If we take a look at the repository for the official Node.js Docker images we can see that the source contains a Dockerfile for each image variant. And that's a problem because maintenance on these images gets complicated quickly. Imagine having to add a package to all of these images. That's a lot of manual edits, but it's manageable. Now imagine adding a package to only specific versions of the image and a different package depending on the Linux distro. It's doable, but it's not fault-tolerant and you can quickly lose track of all the different rules.
This might not be a problem for the Node.js Docker images team. But at iO, we have built images for our Magento projects that do suffer from these problems. These build images are used by our continuous integration system and have all the dependencies necessary to create a production-ready Magento instance, which includes building the front-end, installing Composer dependencies and more. This requires the images to contain PHP, Node.js and a lot of additional Linux packages. We also need these images to be available for different Node.js and PHP versions, and the "additional Linux packages" differ based on these versions. You can see why simply having a lot of Dockerfiles would result in quickly getting lost in the complexity of all of these rules and would be difficult to maintain.

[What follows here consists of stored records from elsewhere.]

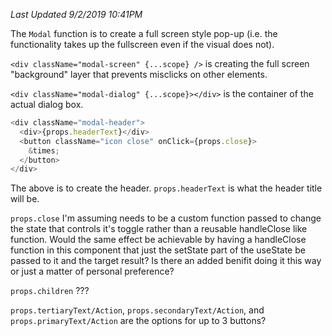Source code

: _Last Updated 9/2/2019 10:41PM_

The `Modal` function is to create a full screen style pop-up (i.e. the functionality takes up the fullscreen even if the visual does not).

`<div className="modal-screen" {...scope} />` is creating the full screen "background" layer that prevents misclicks on other elements.

`<div className="modal-dialog" {...scope}></div>` is the container of the actual dialog box.

```javascript
<div className="modal-header">
  <div>{props.headerText}</div>
  <button className="icon close" onClick={props.close}>
    &times;
  </button>
</div>
```

The above is to create the header. `props.headerText` is what the header title will be.

`props.close` I'm assuming needs to be a custom function passed to change the state that controls it's toggle rather than a reusable handleClose like function. Would the same effect be achievable by having a handleClose function in this component that just the setState part of the useState be passed to it and the target result? Is there an added benifit doing it this way or just a matter of personal preference?

`props.children` ???

`props.tertiaryText/Action`, `props.secondaryText/Action`, and `props.primaryText/Action` are the options for up to 3 buttons?
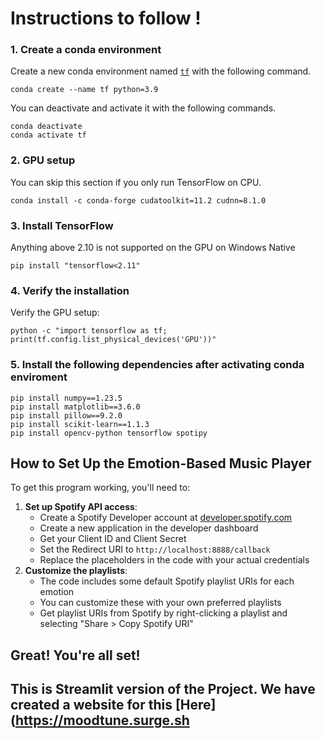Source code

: # Instructions to follow !
### 1. Create a conda environment
Create a new conda environment named [`tf`](https://www.tensorflow.org/api_docs/python/tf) with the following command.
```shell
conda create --name tf python=3.9
```

You can deactivate and activate it with the following commands.
```shell
conda deactivate
conda activate tf
```
### 2. GPU setup
You can skip this section if you only run TensorFlow on CPU.
```shell
conda install -c conda-forge cudatoolkit=11.2 cudnn=8.1.0
```
### 3. Install TensorFlow
Anything above 2.10 is not supported on the GPU on Windows Native
```shell
pip install "tensorflow<2.11" 
```
### 4. Verify the installation
Verify the GPU setup:
```shell
python -c "import tensorflow as tf; print(tf.config.list_physical_devices('GPU'))"
```
### 5. Install the following dependencies after activating conda enviroment
```shell
pip install numpy==1.23.5 
pip install matplotlib==3.6.0 
pip install pillow==9.2.0 
pip install scikit-learn==1.1.3
pip install opencv-python tensorflow spotipy
```

## How to Set Up the Emotion-Based Music Player

To get this program working, you'll need to:

1. **Set up Spotify API access**:
    - Create a Spotify Developer account at [developer.spotify.com](https://developer.spotify.com/)
    - Create a new application in the developer dashboard
    - Get your Client ID and Client Secret
    - Set the Redirect URI to `http://localhost:8888/callback`
    - Replace the placeholders in the code with your actual credentials
2. **Customize the playlists**:
	- The code includes some default Spotify playlist URIs for each emotion
	- You can customize these with your own preferred playlists
	- Get playlist URIs from Spotify by right-clicking a playlist and selecting "Share > Copy Spotify URI"

## Great! You're all set!
## This is Streamlit version of the Project. We have created a website for this [Here](https://moodtune.surge.sh
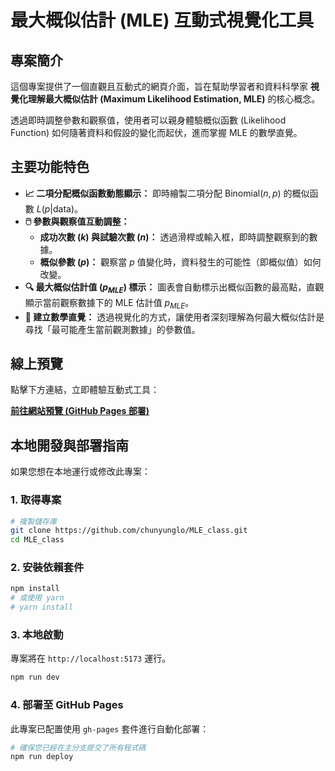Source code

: # 最大概似估計 (MLE) 互動式視覺化工具

## 專案簡介

這個專案提供了一個直觀且互動式的網頁介面，旨在幫助學習者和資料科學家 **視覺化理解最大概似估計 (Maximum Likelihood Estimation, MLE)** 的核心概念。

透過即時調整參數和觀察值，使用者可以親身體驗概似函數 (Likelihood Function) 如何隨著資料和假設的變化而起伏，進而掌握 MLE 的數學直覺。

## 主要功能特色

  * **📈 二項分配概似函數動態顯示：**
    即時繪製二項分配 $\text{Binomial}(n, p)$ 的概似函數 $L(p|\text{data})$。
  * **🖱️ 參數與觀察值互動調整：**
      * **成功次數 ($k$) 與試驗次數 ($n$)：** 透過滑桿或輸入框，即時調整觀察到的數據。
      * **概似參數 ($p$)：** 觀察當 $p$ 值變化時，資料發生的可能性（即概似值）如何改變。
  * **🔍 最大概似估計值 ($p_{MLE}$) 標示：**
    圖表會自動標示出概似函數的最高點，直觀顯示當前觀察數據下的 $\text{MLE}$ 估計值 $p_{MLE}$。
  * **🧠 建立數學直覺：** 透過視覺化的方式，讓使用者深刻理解為何最大概似估計是尋找「最可能產生當前觀測數據」的參數值。

## 線上預覽

點擊下方連結，立即體驗互動式工具：

**[前往網站預覽 (GitHub Pages 部署)](https://chunyunglo.github.io/MLE_class)**

## 本地開發與部署指南

如果您想在本地運行或修改此專案：

### 1\. 取得專案

```bash
# 複製儲存庫
git clone https://github.com/chunyunglo/MLE_class.git
cd MLE_class
```

### 2\. 安裝依賴套件

```bash
npm install
# 或使用 yarn
# yarn install
```

### 3\. 本地啟動

專案將在 `http://localhost:5173` 運行。

```bash
npm run dev
```

### 4\. 部署至 GitHub Pages

此專案已配置使用 `gh-pages` 套件進行自動化部署：

```bash
# 確保您已經在主分支提交了所有程式碼
npm run deploy 
```
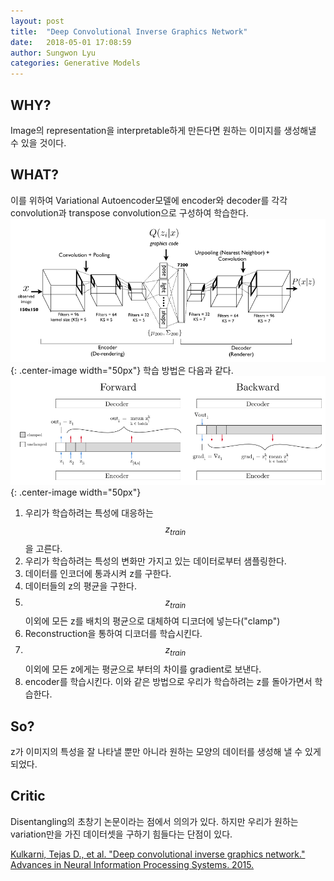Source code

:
 ```yaml
---
layout: post
title:  "Deep Convolutional Inverse Graphics Network"
date:   2018-05-01 17:08:59
author: Sungwon Lyu
categories: Generative Models
---
```


## WHY? 
Image의 representation을 interpretable하게 만든다면 원하는 이미지를 생성해낼 수 있을 것이다.

## WHAT?
이를 위하여 Variational Autoencoder모델에 encoder와 decoder를 각각 convolution과 transpose convolution으로 구성하여 학습한다. 
![image](/assets/images/dcign1.png){: .center-image width="50px"}
학습 방법은 다음과 같다. 
![image](/assets/images/dcign2.png){: .center-image width="50px"}
1. 우리가 학습하려는 특성에 대응하는 $$z_{train}$$을 고른다.
2. 우리가 학습하려는 특성의 변화만 가지고 있는 데이터로부터 샘플링한다.
3. 데이터를 인코더에 통과시켜 z를 구한다.
4. 데이터들의 z의 평균을 구한다.
5. $$z_{train}$$이외에 모든 z를 배치의 평균으로 대체하여 디코더에 넣는다("clamp")
6. Reconstruction을 통하여 디코더를 학습시킨다.
7. $$z_{train}$$이외에 모든 z에게는 평균으로 부터의 차이를 gradient로 보낸다.
8. encoder를 학습시킨다. 
이와 같은 방법으로 우리가 학습하려는 z를 돌아가면서 학습한다. 

## So?
z가 이미지의 특성을 잘 나타낼 뿐만 아니라 원하는 모양의 데이터를 생성해 낼 수 있게 되었다. 

## Critic
Disentangling의 초창기 논문이라는 점에서 의의가 있다. 하지만 우리가 원하는 variation만을 가진 데이터셋을 구하기 힘들다는 단점이 있다. 

[Kulkarni, Tejas D., et al. "Deep convolutional inverse graphics network." Advances in Neural Information Processing Systems. 2015.](http://papers.nips.cc/paper/5851-deep-convolutional-inverse-graphics-network)
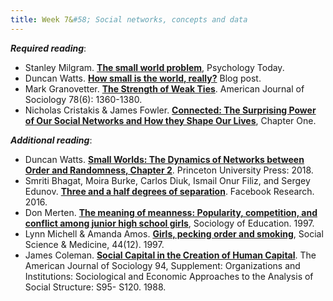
 ```yaml
---
title: Week 7&#58; Social networks, concepts and data
---
```


[comment]: <> (- Lecture covers Nicholas Christakis Ted talk https://www.youtube.com/watch?v=1UoI6YRKo2I)

***Required reading***:

- Stanley Milgram. [**The small world problem**](http://snap.stanford.edu/class/cs224w-readings/milgram67smallworld.pdf), Psychology Today.
- Duncan Watts. [**How small is the world, really?**](https://medium.com/@duncanjwatts/how-small-is-the-world-really-736fa21808ba) Blog post.
- Mark Granovetter. [**The Strength of Weak Ties**](https://www.jstor.org/stable/2776392?seq=1). American Journal of Sociology 78(6): 1360-1380.
- Nicholas Cristakis & James Fowler. [**Connected: The Surprising Power of Our Social Networks and How they Shape Our Lives**](http://connectedthebook.com/pdf/excerpt.pdf), Chapter One.

***Additional reading***:

- Duncan Watts. [**Small Worlds: The Dynamics of Networks between Order and Randomness, Chapter 2**](https://www-degruyter-com.ezproxy.bgu.ac.il/princetonup/view/title/542810). Princeton University Press: 2018.
- Smriti Bhagat, Moira Burke, Carlos Diuk, Ismail Onur Filiz, and Sergey Edunov. [**Three and a half degrees of separation**](https://research.fb.com/blog/2016/02/three-and-a-half-degrees-of-separation/). Facebook Research. 2016.
- Don Merten. [**The meaning of meanness: Popularity, competition, and conflict among junior high school girls**](https://www-jstor-org.ezproxy.bgu.ac.il/stable/2673207?sid=primo&origin=crossref#metadata_info_tab_contents), Sociology of Education. 1997.
- Lynn Michell & Amanda Amos. [**Girls, pecking order and smoking**](https://www-sciencedirect-com.ezproxy.bgu.ac.il/science/article/pii/S027795369600295X), Social Science & Medicine, 44(12). 1997.
- James Coleman. [**Social Capital in the Creation of Human Capital**](https://www-jstor-org.ezproxy.bgu.ac.il/stable/2780243?seq=1#metadata_info_tab_contents). The American Journal of Sociology 94, Supplement: Organizations and Institutions: Sociological and Economic Approaches to the Analysis of Social Structure: S95- S120. 1988.

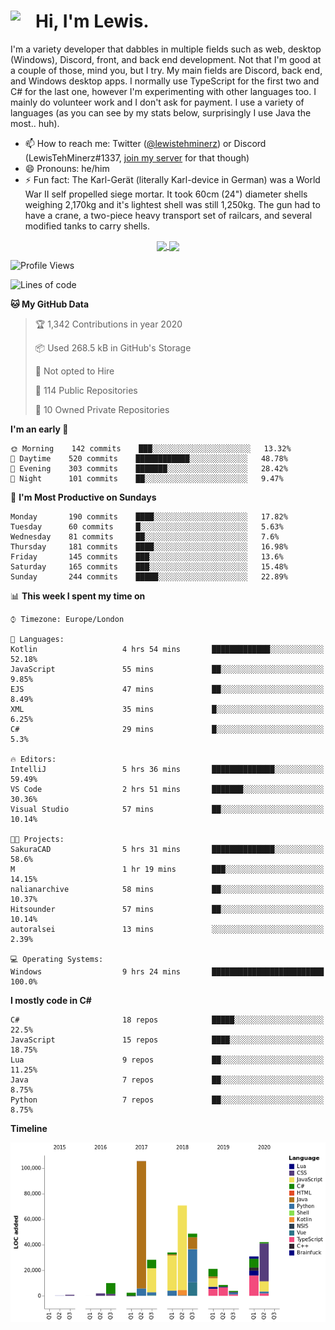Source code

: <h1><img align="left" src="https://cdn.discordapp.com/emojis/552927506957729802.gif" width="40">Hi, I'm Lewis.</h1>

I'm a variety developer that dabbles in multiple fields such as web, desktop (Windows), Discord, front, and back end development. Not that I'm good at a couple of those, mind you, but I try. My main fields are Discord, back end, and Windows desktop apps. I normally use TypeScript for the first two and C# for the last one, however I'm experimenting with other languages too. I mainly do volunteer work and I don't ask for payment. I use a variety of languages (as you can see by my stats below, surprisingly I use Java the most.. huh).

- 📫 How to reach me: Twitter ([@lewistehminerz](https://twitter.com/lewistehminerz)) or Discord (LewisTehMinerz#1337, [join my server](https://discord.gg/XnUh7JB) for that though)
- 😄 Pronouns: he/him
- ⚡ Fun fact: The Karl-Gerät (literally Karl-device in German) was a World War II self propelled siege mortar. It took 60cm (24") diameter shells weighing 2,170kg and it's lightest shell was still 1,250kg. The gun had to have a crane, a two-piece heavy transport set of railcars, and several modified tanks to carry shells.

<p align="center">
  <a href="https://github.com/anuraghazra/github-readme-stats">
    <img align="center" src="https://github-readme-stats.vercel.app/api?username=LewisTehMinerz&count_private=true&show_icons=true&theme=gruvbox">
  </a>
  <a href="https://github.com/anuraghazra/github-readme-stats">
    <img align="center" src="https://github-readme-stats.vercel.app/api/top-langs/?username=LewisTehMinerz&layout=compact&theme=gruvbox">
  </a>
</p>

<!--START_SECTION:waka-->
![Profile Views](http://img.shields.io/badge/Profile%20Views-43-blue)

![Lines of code](https://img.shields.io/badge/From%20Hello%20World%20I've%20written-13.7%20million%20Lines%20of%20code-blue)

**🐱 My GitHub Data** 

> 🏆 1,342 Contributions in year 2020
 > 
> 📦 Used 268.5 kB in GitHub's Storage 
 > 
> 🚫 Not opted to Hire
 > 
> 📜 114 Public Repositories 
 > 
> 🔑 10 Owned Private Repositories 

**I'm an early 🐤** 

```text
🌞 Morning    142 commits    ███░░░░░░░░░░░░░░░░░░░░░░   13.32% 
🌆 Daytime    520 commits    ████████████░░░░░░░░░░░░░   48.78% 
🌃 Evening    303 commits    ███████░░░░░░░░░░░░░░░░░░   28.42% 
🌙 Night      101 commits    ██░░░░░░░░░░░░░░░░░░░░░░░   9.47%

```
📅 **I'm Most Productive on Sundays** 

```text
Monday       190 commits    ████░░░░░░░░░░░░░░░░░░░░░   17.82% 
Tuesday      60 commits     █░░░░░░░░░░░░░░░░░░░░░░░░   5.63% 
Wednesday    81 commits     ██░░░░░░░░░░░░░░░░░░░░░░░   7.6% 
Thursday     181 commits    ████░░░░░░░░░░░░░░░░░░░░░   16.98% 
Friday       145 commits    ███░░░░░░░░░░░░░░░░░░░░░░   13.6% 
Saturday     165 commits    ███░░░░░░░░░░░░░░░░░░░░░░   15.48% 
Sunday       244 commits    █████░░░░░░░░░░░░░░░░░░░░   22.89%

```


📊 **This week I spent my time on** 

```text
⌚︎ Timezone: Europe/London

💬 Languages: 
Kotlin                   4 hrs 54 mins       █████████████░░░░░░░░░░░░   52.18% 
JavaScript               55 mins             ██░░░░░░░░░░░░░░░░░░░░░░░   9.85% 
EJS                      47 mins             ██░░░░░░░░░░░░░░░░░░░░░░░   8.49% 
XML                      35 mins             █░░░░░░░░░░░░░░░░░░░░░░░░   6.25% 
C#                       29 mins             █░░░░░░░░░░░░░░░░░░░░░░░░   5.3%

🔥 Editors: 
IntelliJ                 5 hrs 36 mins       ██████████████░░░░░░░░░░░   59.49% 
VS Code                  2 hrs 51 mins       ███████░░░░░░░░░░░░░░░░░░   30.36% 
Visual Studio            57 mins             ██░░░░░░░░░░░░░░░░░░░░░░░   10.14%

🐱‍💻 Projects: 
SakuraCAD                5 hrs 31 mins       ██████████████░░░░░░░░░░░   58.6% 
M                        1 hr 19 mins        ███░░░░░░░░░░░░░░░░░░░░░░   14.15% 
nalianarchive            58 mins             ██░░░░░░░░░░░░░░░░░░░░░░░   10.37% 
Hitsounder               57 mins             ██░░░░░░░░░░░░░░░░░░░░░░░   10.14% 
autoralsei               13 mins             ░░░░░░░░░░░░░░░░░░░░░░░░░   2.39%

💻 Operating Systems: 
Windows                  9 hrs 24 mins       █████████████████████████   100.0%

```

**I mostly code in C#** 

```text
C#                       18 repos            █████░░░░░░░░░░░░░░░░░░░░   22.5% 
JavaScript               15 repos            ████░░░░░░░░░░░░░░░░░░░░░   18.75% 
Lua                      9 repos             ██░░░░░░░░░░░░░░░░░░░░░░░   11.25% 
Java                     7 repos             ██░░░░░░░░░░░░░░░░░░░░░░░   8.75% 
Python                   7 repos             ██░░░░░░░░░░░░░░░░░░░░░░░   8.75%

```


**Timeline**

![Chart not found](https://github.com/LewisTehMinerz/LewisTehMinerz/blob/master/charts/bar_graph.png) 


<!--END_SECTION:waka-->
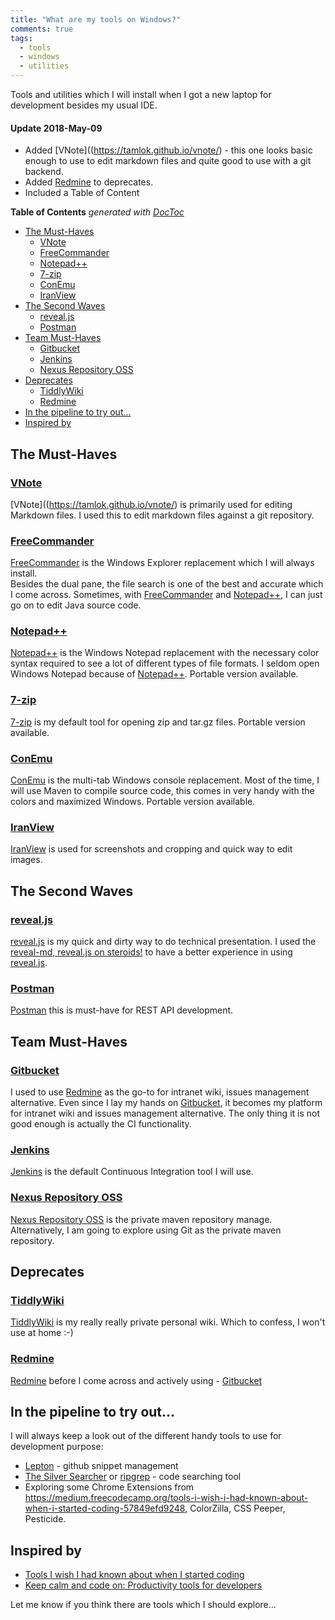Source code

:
 ```yaml
---
title: "What are my tools on Windows?"
comments: true
tags:
  - tools
  - windows
  - utilities
---
```


Tools and utilities which I will install when I got a new laptop for development besides my usual IDE.

#### Update 2018-May-09

* Added [VNote]((https://tamlok.github.io/vnote/) - this one looks basic enough to use to edit markdown files and quite good to use with a git backend.
* Added [Redmine](https://www.redmine.org/) to deprecates.
* Included a Table of Content 

<!--more-->

<!-- START doctoc generated TOC please keep comment here to allow auto update -->
<!-- DON'T EDIT THIS SECTION, INSTEAD RE-RUN doctoc TO UPDATE -->
**Table of Contents**  *generated with [DocToc](https://github.com/thlorenz/doctoc)*

- [The Must-Haves](#the-must-haves)
  - [VNote](#vnote)
  - [FreeCommander](#freecommander)
  - [Notepad++](#notepad)
  - [7-zip](#7-zip)
  - [ConEmu](#conemu)
  - [IranView](#iranview)
- [The Second Waves](#the-second-waves)
  - [reveal.js](#revealjs)
  - [Postman](#postman)
- [Team Must-Haves](#team-must-haves)
  - [Gitbucket](#gitbucket)
  - [Jenkins](#jenkins)
  - [Nexus Repository OSS](#nexus-repository-oss)
- [Deprecates](#deprecates)
  - [TiddlyWiki](#tiddlywiki)
  - [Redmine](#redmine)
- [In the pipeline to try out...](#in-the-pipeline-to-try-out)
- [Inspired by](#inspired-by)

<!-- END doctoc generated TOC please keep comment here to allow auto update -->

## The Must-Haves

### [VNote](https://tamlok.github.io/vnote/)

[VNote]((https://tamlok.github.io/vnote/) is primarily used for editing Markdown files. I used this to edit markdown files against a git repository. 

### [FreeCommander](https://freecommander.com)

[FreeCommander](https://freecommander.com) is the Windows Explorer replacement which I will always install.<br> 
Besides the dual pane, the file search is one of the best and accurate which I come across. Sometimes, with 
[FreeCommander](https://freecommander.com) and [Notepad++](https://notepad-plus-plus.org/), I can just go on
to edit Java source code.

### [Notepad++](https://notepad-plus-plus.org/)

[Notepad++](https://notepad-plus-plus.org/) is the Windows Notepad replacement with the necessary color syntax required to see a lot of different types of file formats.
I seldom open Windows Notepad because of [Notepad++](https://notepad-plus-plus.org/). Portable version available.

### [7-zip](https://www.7-zip.org/)

[7-zip](https://www.7-zip.org/) is my default tool for opening zip and tar.gz files. Portable version available.

### [ConEmu](https://conemu.github.io/)

[ConEmu](https://conemu.github.io/) is the multi-tab Windows console replacement. 
Most of the time, I will use Maven to compile source code, this comes in very handy with the colors and maximized Windows.
Portable version available.

### [IranView](https://www.irfanview.com/)

[IranView](https://www.irfanview.com/) is used for screenshots and cropping and quick way to edit images.

## The Second Waves

### [reveal.js](https://github.com/hakimel/reveal.js/)

[reveal.js](https://github.com/hakimel/reveal.js/) is my quick and dirty way to do technical presentation. I used the [reveal-md, reveal.js on steroids!](https://github.com/webpro/reveal-md)
to have a better experience in using [reveal.js](https://github.com/hakimel/reveal.js/).

### [Postman](https://www.getpostman.com/)

[Postman](https://www.getpostman.com/) this is must-have for REST API development.

## Team Must-Haves

### [Gitbucket](https://gitbucket.github.io/)

I used to use [Redmine](https://www.redmine.org/) as the go-to for intranet wiki, issues management alternative. Even since
I lay my hands on [Gitbucket](https://gitbucket.github.io/), it becomes my platform for intranet wiki and issues management alternative.
The only thing it is not good enough is actually the CI functionality.

### [Jenkins](https://jenkins.io/)

[Jenkins](https://jenkins.io/) is the default Continuous Integration tool I will use.

### [Nexus Repository OSS](https://www.sonatype.com/nexus-repository-oss)

[Nexus Repository OSS](https://www.sonatype.com/nexus-repository-oss) is the private maven repository manage. 
Alternatively, I am going to explore using Git as the private maven repository.

## Deprecates

### [TiddlyWiki](https://tiddlywiki.com/)

[TiddlyWiki](https://tiddlywiki.com/) is my really really private personal wiki. Which to confess, I won't use at home :-) 

### [Redmine](https://www.redmine.org/)

[Redmine](https://www.redmine.org/) before I come across and actively using -  [Gitbucket](https://gitbucket.github.io/)

## In the pipeline to try out...

I will always keep a look out of the different handy tools to use for development purpose:

* [Lepton](https://github.com/hackjutsu/Lepton) - github snippet management
* [The Silver Searcher](https://geoff.greer.fm/ag/) or [ripgrep](https://github.com/BurntSushi/ripgrep) - code searching tool
* Exploring some Chrome Extensions from https://medium.freecodecamp.org/tools-i-wish-i-had-known-about-when-i-started-coding-57849efd9248, 
ColorZilla, CSS Peeper, Pesticide.

## Inspired by

* [Tools I wish I had known about when I started coding](https://medium.freecodecamp.org/tools-i-wish-i-had-known-about-when-i-started-coding-57849efd9248)
* [Keep calm and code on: Productivity tools for developers](https://dev.to/marina_pilip/keep-calm-and-code-on-productivity-tools-for-developers-10o4)

Let me know if you think there are tools which I should explore...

That's why we decided to take a different approach and create Dockerfile templates that would be populated with each language's and framework's version, which results in a set of buildable Dockerfiles. We also automated this process with the use of Jenkins, which would recompile these templates on a daily basis, build the resulting Dockerfiles and upload them to our Docker image registry. We build these daily to ensure we always have an image ready with the latest versions. In case a vulnerability is found in a specific Node.js or PHP version, our teams can quickly update the image to the latest version.
All of this produces a clean, maintainable project resulting in Docker images which automatically update for use in our various e-commerce teams. In this article, I'll explain our approach and show you how you can set up such a project.
Assumed knowledge
This article requires you to have basic knowledge of:
- Docker containers and their use cases
- Continuous integration tooling (such as Jenkins)
- Node.js
The concept
The generation process consists of three steps:
- Compiling Dockerfile templates using values defined in a config file
- Generating an output file that lists all generated Dockerfiles
- Building and publishing all the generated Dockerfiles using Jenkins
I'll first talk about compiling the dockerfiles and generating the output file in Node.js and then we'll make a switch to building the images with Jenkins.
Compiling Dockerfiles
This concept translates to any templating language, but we chose Nunjucks as our templating library because it has a rich syntax which can handle most use cases. We'll start by setting up a new Node.js project with the required dependencies:
mkdir docker-templates
cd docker-templates
npm init
npm install nunjucks fs-extra rimraf
We're installing fs-extra and rimraf to write and clean the output files and make our lives slightly easier.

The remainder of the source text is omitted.